For the heart: According to the old proverb, "Exempla trahunt," it is most encouraging to read the biographies of people who started out as we did but had their minds set on following the word of Our Lord, "Be you therefore perfect, as also your heavenly Father is perfect." In other words, to read a well-written biography of a saint (canonized or not) will have the same effect on us as it had once on St. Augustine, who said, after watching saintly people living a holy life: "If he could do it, and she, why not I?" But it has to be a well-written biography, that is, a book showing a human being in the round, with all his shortcomings that had to be overcome by faithful cooperation with grace--and not the old-fashioned hagiography in sugar-candy style with its doubtful statements, carefully stressing that the saint is born a full-fledged saint by describing how the holy baby refused his mother's breast every Saturday in honor of the Blessed Mother (and, of course, the first words of these remarkable beings invariably must be a piously lisped "Jesus and Mary"). These "saints" never made a mistake, never succumbed to temptation--in other words, their literary portraits are identical replicas of their statues in the show windows in Barclay Street and just as inspiring. But we are lucky the worst seems to be behind us. A new school of writing of the lives of the saints has begun.
If every member of a family adopts this threefold reading program and comments on the books he has been working on, a great benefit will be flowing from one to the other as they exchange the spiritual goods obtained from their reading. I remember how the enthusiasm of each reader made us exchange books after Lent was over. Years ago it began with the books of Henry Gheon first, "The Secret of the Little Flower," followed by the other secrets of the saints. Another year it was "The History of a Family," with its background story of the most irresistible saint of our days, Therese of Lisieux. Recently we all found "St. Teresa of Avila," by Marcelle Auclair, the best and most readable of all biographies of this great saint. After we had seen the great film, "Monsieur Vincent," we were naturally interested in reading Monsignor Jean Calvet's version of the saint's life, "St. Vincent de Paul."

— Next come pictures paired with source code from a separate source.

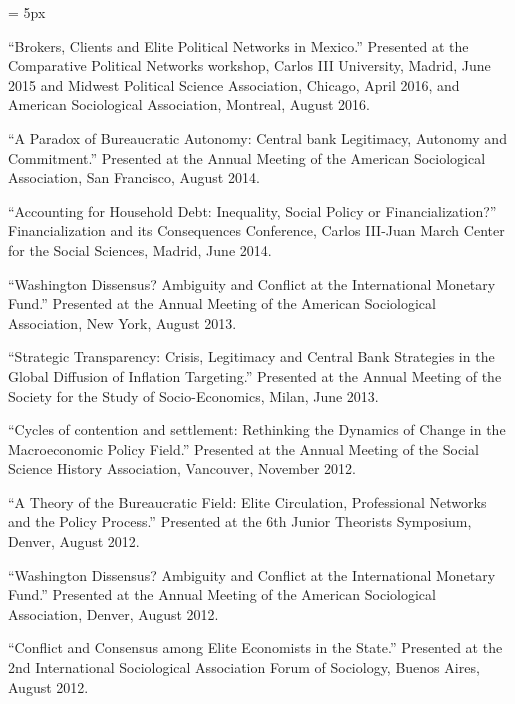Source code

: \documentclass[12pt,letterpaper]{article}
\renewcommand{\labelitemi}{$$}
\begin{document}
\begin{list}{\labelitemi}{\leftmargin = 5px}
\item``Brokers, Clients and Elite Political Networks in Mexico.'' Presented at the Comparative Political Networks workshop, Carlos III University, Madrid, June 2015 and Midwest Political Science Association, Chicago, April 2016, and American Sociological Association, Montreal, August 2016.

\item ``A Paradox of Bureaucratic Autonomy: Central bank Legitimacy, Autonomy and Commitment.'' Presented at the Annual Meeting of the American Sociological Association, San Francisco, August 2014.

\item``Accounting for Household Debt: Inequality, Social Policy or Financialization?'' Financialization and its Consequences Conference, Carlos III-Juan March Center for the Social Sciences, Madrid, June 2014.

\item``Washington Dissensus? Ambiguity and Conflict at the International Monetary Fund.'' Presented at the Annual Meeting of the American Sociological Association, New York, August 2013. 

\item``Strategic Transparency: Crisis, Legitimacy and Central Bank Strategies in the Global Diffusion of Inflation Targeting.'' Presented at the Annual Meeting of the Society for the Study of Socio-Economics, Milan, June 2013.

\item``Cycles of contention and settlement: Rethinking the Dynamics of Change in the Macroeconomic Policy Field.'' Presented at the Annual Meeting of the Social Science History Association, Vancouver, November 2012.

\item``A Theory of the Bureaucratic Field: Elite Circulation, Professional Networks and the Policy Process.'' Presented at the 6th Junior Theorists Symposium, Denver, August 2012.

\item``Washington Dissensus? Ambiguity and Conflict at the International Monetary Fund.'' Presented at the Annual Meeting of the American Sociological Association, Denver, August 2012.

\item``Conflict and Consensus among Elite Economists in the State.'' Presented at the 2nd International Sociological Association Forum of Sociology, Buenos Aires, August 2012.


\end{list}
\end{document}
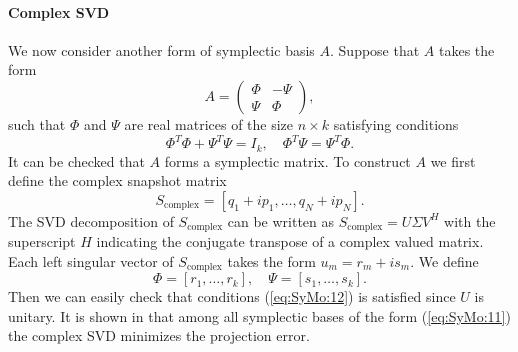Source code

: \paragraph{\bf Complex SVD} We now consider another form of symplectic basis $A$. Suppose that $A$ takes the form
\begin{equation} \label{eq:SyMo:11}
	A = 
	\begin{pmatrix}
		\Phi & -\Psi \\
		\Psi & \Phi
	\end{pmatrix},
\end{equation}
such that $\Phi$ and $\Psi$ are real matrices of the size $n\times k$ satisfying conditions
\begin{equation} \label{eq:SyMo:12}
\Phi^T \Phi + \Psi^T \Psi = I_k,\quad \Phi^T \Psi = \Psi^T \Phi.
\end{equation}
It can be checked that $A$ forms a symplectic matrix. To construct $A$ we first define the complex snapshot matrix
\begin{equation} \label{eq:SyMo:13}
	S_{\text{complex}} = [ q_1 + i p_1, \dots , q_N + i p_N ].
\end{equation}
The SVD decomposition of $S_{\text{complex}}$ can be written as $S_{\text{complex}} = U \Sigma V^H$ with the superscript $H$ indicating the conjugate transpose of a complex valued matrix. Each left singular vector of $S_{\text{complex}}$ takes the form $u_m = r_m + i s_m$. We define
\begin{equation} \label{eq:SyMo:14}
	 \Phi = [r_1,\dots, r_k], \quad \Psi = [s_1,\dots, s_k].
\end{equation}
Then we can easily check that conditions (\ref{eq:SyMo:12}) is satisfied since $U$ is unitary. It is shown in \cite{Peng:2014di} that among all symplectic bases of the form (\ref{eq:SyMo:11}) the complex SVD minimizes the projection error.


%


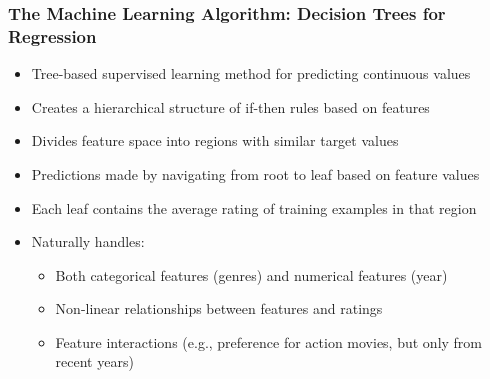 \documentclass{beamer}
\begin{document}
\begin{frame}
\frametitle{The Machine Learning Algorithm: Decision Trees for Regression}

\begin{itemize}
    \item Tree-based supervised learning method for predicting continuous values
    \item Creates a hierarchical structure of if-then rules based on features
    \item Divides feature space into regions with similar target values
    \item Predictions made by navigating from root to leaf based on feature values
    \item Each leaf contains the average rating of training examples in that region
    \item Naturally handles:
    \begin{itemize}
        \item Both categorical features (genres) and numerical features (year)
        \item Non-linear relationships between features and ratings
        \item Feature interactions (e.g., preference for action movies, but only from recent years)
    \end{itemize}
\end{itemize}
\end{frame}
\end{document}
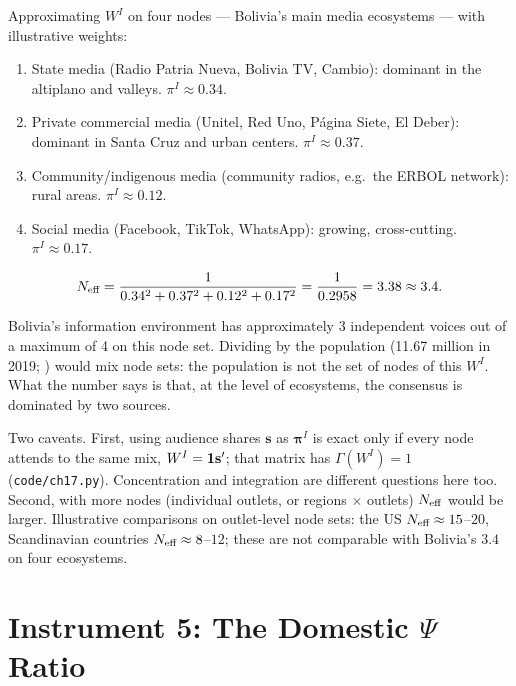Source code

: \documentclass[../structural_economics_book.tex]{subfiles}
\begin{document}
\begin{example}\label{ch17:ex:bolivia_neff}
Approximating $W^I$ on four nodes --- Bolivia's main media ecosystems --- with illustrative weights:
\begin{enumerate}
\item State media (Radio Patria Nueva, Bolivia TV, Cambio): dominant in the altiplano and valleys. $\pi^I \approx 0.34$.
\item Private commercial media (Unitel, Red Uno, P\'{a}gina Siete, El Deber): dominant in Santa Cruz and urban centers. $\pi^I \approx 0.37$.
\item Community/indigenous media (community radios, e.g.\ the ERBOL network): rural areas. $\pi^I \approx 0.12$.
\item Social media (Facebook, TikTok, WhatsApp): growing, cross-cutting. $\pi^I \approx 0.17$.
\end{enumerate}

\[
\Neff = \frac{1}{0.34^2 + 0.37^2 + 0.12^2 + 0.17^2} = \frac{1}{0.2958} = 3.38 \approx 3.4.
\]

Bolivia's information environment has approximately 3 independent voices out of a maximum of 4 on this node set. Dividing by the population (11.67 million in 2019; \citealp{worldbank2026wdi}) would mix node sets: the population is not the set of nodes of this $W^I$. What the number says is that, at the level of ecosystems, the consensus is dominated by two sources.

Two caveats. First, using audience shares $\mathbf{s}$ as $\boldsymbol{\pi}^I$ is exact only if every node attends to the same mix, $W^I = \ones\mathbf{s}'$; that matrix has $\Gamma(W^I) = 1$ (\texttt{code/ch17.py}). Concentration and integration are different questions here too. Second, with more nodes (individual outlets, or regions $\times$ outlets) $\Neff$ would be larger. Illustrative comparisons on outlet-level node sets: the US $\Neff \approx 15$--$20$, Scandinavian countries $\Neff \approx 8$--$12$; these are not comparable with Bolivia's $3.4$ on four ecosystems.
\end{example}


\section{Instrument 5: The Domestic $\Psi$ Ratio}
\label{ch17:sec:psi}
\end{document}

There is no saying how much such an extensive reading program adds to the richness of family life, how many new topics are introduced, to be talked about during the family meals. And one book that should certainly be read aloud during these days of the great retreat is the Holy Bible. It would be a good idea to lean, for one year at least, close to the selections the Church herself makes in the breviary of the priests. In another year one could take one of the prophets (Isaias during Advent, Jeremias during Lent), and go on from there until every book of Holy Scriptures has been read aloud and discussed in the family. In this way we have read through the books of the Old and New Testaments more than once, and have found them an unending source of happiness and spiritual growth. Any family that has tried it will never want to give it up. To set aside the "closed times" of the year for daily reading aloud is one of the most profitable uses of the time gained. As many questions will be asked, it will be necessary to obtain some source in which to find at least some of the answers. A commentary on the Holy Scriptures should be in every Christian house.
If the first thought recurring through the liturgy of Lent is instruction, the second is penance. To understand better what was originally meant by that word, let us go back to the beginning when the Church was young and the zeal and fervor unbroken. Father Weiser, in his "Easter Book," tells us about it:
"Persons who had committed serious public sin and scandal were enjoined on Ash Wednesday with the practice of "public penance." The period of the penance lasted until Holy Thursday when they were solemnly reconciled, absolved from their sins, and allowed to receive Holy Communion....The imposition of public penance on Ash Wednesday was an official rite in Rome as early as the fourth century; and soon spread to all Christianized nations. Numerous descriptions of this ancient ceremony have been preserved in medieval manuscripts and, in every detail, breathe a spirit of harshness and humility really frightening to us of the present generation.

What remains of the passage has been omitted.